[Records supplied]

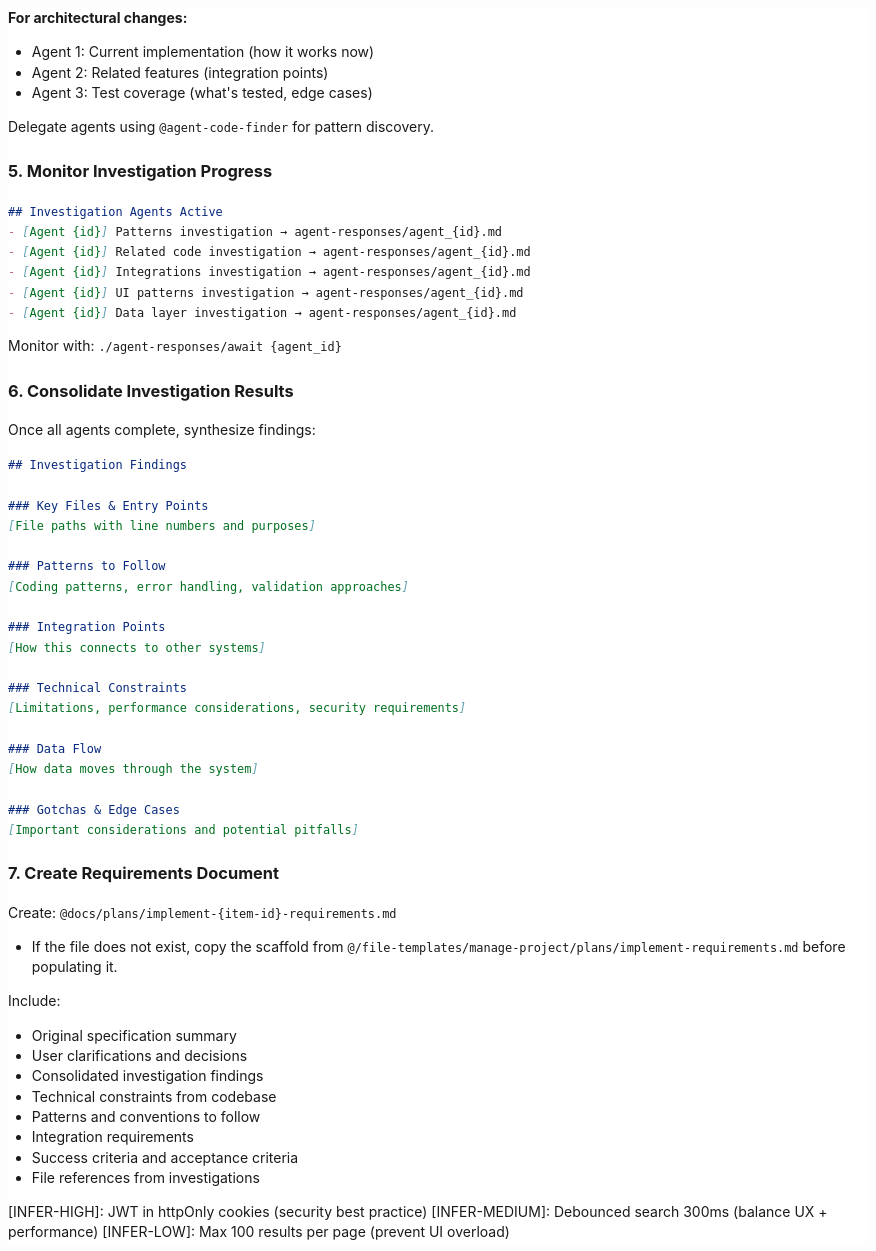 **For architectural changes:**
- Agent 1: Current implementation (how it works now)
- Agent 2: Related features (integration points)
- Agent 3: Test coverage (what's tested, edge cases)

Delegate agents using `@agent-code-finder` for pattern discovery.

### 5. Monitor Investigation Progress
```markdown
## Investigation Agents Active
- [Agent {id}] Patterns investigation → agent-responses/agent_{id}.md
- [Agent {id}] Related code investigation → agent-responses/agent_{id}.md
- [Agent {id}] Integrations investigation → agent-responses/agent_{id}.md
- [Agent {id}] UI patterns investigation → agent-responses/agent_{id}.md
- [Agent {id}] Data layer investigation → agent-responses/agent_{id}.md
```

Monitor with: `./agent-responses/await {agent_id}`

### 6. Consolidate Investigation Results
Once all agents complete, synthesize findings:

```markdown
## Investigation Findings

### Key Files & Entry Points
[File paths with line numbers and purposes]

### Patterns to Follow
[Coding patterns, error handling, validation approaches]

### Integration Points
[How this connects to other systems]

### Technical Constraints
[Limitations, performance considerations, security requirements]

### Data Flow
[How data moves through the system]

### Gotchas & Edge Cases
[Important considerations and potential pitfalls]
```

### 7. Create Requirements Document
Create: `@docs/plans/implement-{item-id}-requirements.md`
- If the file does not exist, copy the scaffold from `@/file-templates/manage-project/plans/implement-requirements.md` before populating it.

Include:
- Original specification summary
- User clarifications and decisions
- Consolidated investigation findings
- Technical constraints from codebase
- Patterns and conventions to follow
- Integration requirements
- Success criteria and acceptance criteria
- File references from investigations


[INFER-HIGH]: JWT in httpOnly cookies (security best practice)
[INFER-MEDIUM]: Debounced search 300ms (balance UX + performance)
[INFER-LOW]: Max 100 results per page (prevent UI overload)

[/Records supplied]
[Records supplied]

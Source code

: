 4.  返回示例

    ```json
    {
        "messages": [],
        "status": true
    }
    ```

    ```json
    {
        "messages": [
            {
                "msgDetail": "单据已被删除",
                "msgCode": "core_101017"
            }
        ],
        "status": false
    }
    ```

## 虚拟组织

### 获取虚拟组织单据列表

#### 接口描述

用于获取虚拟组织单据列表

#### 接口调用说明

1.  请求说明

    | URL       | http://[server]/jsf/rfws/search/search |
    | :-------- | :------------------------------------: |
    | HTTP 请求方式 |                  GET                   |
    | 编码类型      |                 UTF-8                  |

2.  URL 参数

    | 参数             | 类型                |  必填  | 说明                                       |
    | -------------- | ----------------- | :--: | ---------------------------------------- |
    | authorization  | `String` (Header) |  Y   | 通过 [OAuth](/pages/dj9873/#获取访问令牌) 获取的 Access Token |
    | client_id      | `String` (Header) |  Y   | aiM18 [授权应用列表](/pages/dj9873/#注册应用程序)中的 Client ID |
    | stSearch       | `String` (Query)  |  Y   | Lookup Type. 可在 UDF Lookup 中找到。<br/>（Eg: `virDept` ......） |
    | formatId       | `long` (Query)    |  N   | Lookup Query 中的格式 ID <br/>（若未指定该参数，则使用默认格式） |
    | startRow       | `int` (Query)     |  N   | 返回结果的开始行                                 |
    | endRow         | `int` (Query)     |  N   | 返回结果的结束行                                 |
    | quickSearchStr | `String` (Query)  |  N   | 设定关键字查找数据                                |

[/Records supplied]

Identify every line above with the string "from" in it. Copy those lines.

### Exercise answer
- If the file does not exist, copy the scaffold from `@/file-templates/manage-project/plans/implement-requirements.md` before populating it.
- Technical constraints from codebase
- File references from investigations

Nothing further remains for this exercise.